El mito de la energía “verde” y el problema del absolutismo
Fuente: agencias

Para Moreno Gallo, uno de los grandes errores del debate actual es el uso acrítico del término “energías verdes”. Ninguna fuente de energía es neutra desde el punto de vista ambiental. Todas generan impacto, desde la extracción de materiales hasta la ocupación del territorio. El problema no es desarrollar renovables, sino imponer la idea de que todo debe ser exclusivamente renovable, sin admitir matices ni complementariedades.

Ese enfoque, explica, ha derivado en una planificación desequilibrada. Se ha avanzado mucho en capacidad de generación renovable, pero muy poco en almacenamiento y respaldo. Cuando no hay sol o viento, la energía no aparece por voluntad política. La tecnología de almacenamiento masivo sigue siendo limitada, costosa y, en muchos casos, insuficiente para sostener la demanda industrial.

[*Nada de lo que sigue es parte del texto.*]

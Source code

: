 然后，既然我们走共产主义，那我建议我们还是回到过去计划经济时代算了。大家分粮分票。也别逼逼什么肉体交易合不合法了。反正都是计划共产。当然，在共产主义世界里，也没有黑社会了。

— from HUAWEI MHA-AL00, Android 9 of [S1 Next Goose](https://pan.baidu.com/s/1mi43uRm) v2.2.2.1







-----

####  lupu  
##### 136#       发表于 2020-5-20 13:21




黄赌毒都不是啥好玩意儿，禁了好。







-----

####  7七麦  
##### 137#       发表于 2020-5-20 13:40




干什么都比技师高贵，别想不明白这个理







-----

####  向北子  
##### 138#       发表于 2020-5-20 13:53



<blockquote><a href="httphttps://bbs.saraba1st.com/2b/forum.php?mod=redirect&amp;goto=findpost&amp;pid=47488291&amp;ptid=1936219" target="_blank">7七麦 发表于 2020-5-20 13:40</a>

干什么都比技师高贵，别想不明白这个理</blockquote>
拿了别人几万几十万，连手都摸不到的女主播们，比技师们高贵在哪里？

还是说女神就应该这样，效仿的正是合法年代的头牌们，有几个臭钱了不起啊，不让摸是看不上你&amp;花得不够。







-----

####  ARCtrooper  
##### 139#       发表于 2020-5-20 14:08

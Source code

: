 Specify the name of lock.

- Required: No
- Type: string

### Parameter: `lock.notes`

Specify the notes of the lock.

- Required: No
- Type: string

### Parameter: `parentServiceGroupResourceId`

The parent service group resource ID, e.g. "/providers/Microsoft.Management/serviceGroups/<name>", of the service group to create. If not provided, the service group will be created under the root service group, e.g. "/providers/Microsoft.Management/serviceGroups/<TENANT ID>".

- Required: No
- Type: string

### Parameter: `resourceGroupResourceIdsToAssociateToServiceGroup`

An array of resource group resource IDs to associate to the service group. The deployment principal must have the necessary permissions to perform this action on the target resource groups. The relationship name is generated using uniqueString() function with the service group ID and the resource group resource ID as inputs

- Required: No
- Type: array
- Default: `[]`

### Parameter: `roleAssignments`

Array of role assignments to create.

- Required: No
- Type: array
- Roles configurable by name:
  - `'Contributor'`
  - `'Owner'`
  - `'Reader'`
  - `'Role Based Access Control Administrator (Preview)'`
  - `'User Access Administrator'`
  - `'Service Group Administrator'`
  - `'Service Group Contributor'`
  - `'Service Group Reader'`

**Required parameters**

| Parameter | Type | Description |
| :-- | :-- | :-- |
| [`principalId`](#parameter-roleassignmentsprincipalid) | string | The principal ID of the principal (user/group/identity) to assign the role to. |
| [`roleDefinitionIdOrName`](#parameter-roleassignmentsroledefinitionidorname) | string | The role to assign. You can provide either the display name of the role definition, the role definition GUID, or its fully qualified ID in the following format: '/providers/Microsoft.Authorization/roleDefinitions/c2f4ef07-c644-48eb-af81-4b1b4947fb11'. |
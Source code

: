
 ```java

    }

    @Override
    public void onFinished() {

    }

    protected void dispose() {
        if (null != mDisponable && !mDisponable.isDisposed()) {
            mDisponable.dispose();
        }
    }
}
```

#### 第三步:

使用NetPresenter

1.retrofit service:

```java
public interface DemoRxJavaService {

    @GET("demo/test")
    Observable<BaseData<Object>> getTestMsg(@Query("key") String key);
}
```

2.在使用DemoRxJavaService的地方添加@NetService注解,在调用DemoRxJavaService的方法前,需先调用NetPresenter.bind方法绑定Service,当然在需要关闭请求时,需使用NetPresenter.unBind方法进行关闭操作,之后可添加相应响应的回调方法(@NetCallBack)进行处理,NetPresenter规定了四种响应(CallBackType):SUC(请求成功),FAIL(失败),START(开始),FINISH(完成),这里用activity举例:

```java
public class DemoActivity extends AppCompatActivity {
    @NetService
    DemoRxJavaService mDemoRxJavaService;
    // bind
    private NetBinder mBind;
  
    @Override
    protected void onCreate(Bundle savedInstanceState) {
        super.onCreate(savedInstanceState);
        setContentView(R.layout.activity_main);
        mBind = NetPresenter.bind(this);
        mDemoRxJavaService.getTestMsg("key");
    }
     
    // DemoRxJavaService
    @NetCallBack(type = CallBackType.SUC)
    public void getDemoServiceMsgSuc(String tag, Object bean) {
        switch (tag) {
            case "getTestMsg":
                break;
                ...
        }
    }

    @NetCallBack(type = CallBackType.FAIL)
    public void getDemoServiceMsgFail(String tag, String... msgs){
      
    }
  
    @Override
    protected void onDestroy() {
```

El resultado es una energía más cara y menos estable. Sectores intensivos, como el aluminio o la industria pesada, han cerrado o se han deslocalizado pese a subvenciones públicas. No pueden competir con países donde la energía es más barata y predecible. Para Moreno Gallo, prometer un país con energía 100 % renovable no es realismo, es propaganda que ignora la física y la economía.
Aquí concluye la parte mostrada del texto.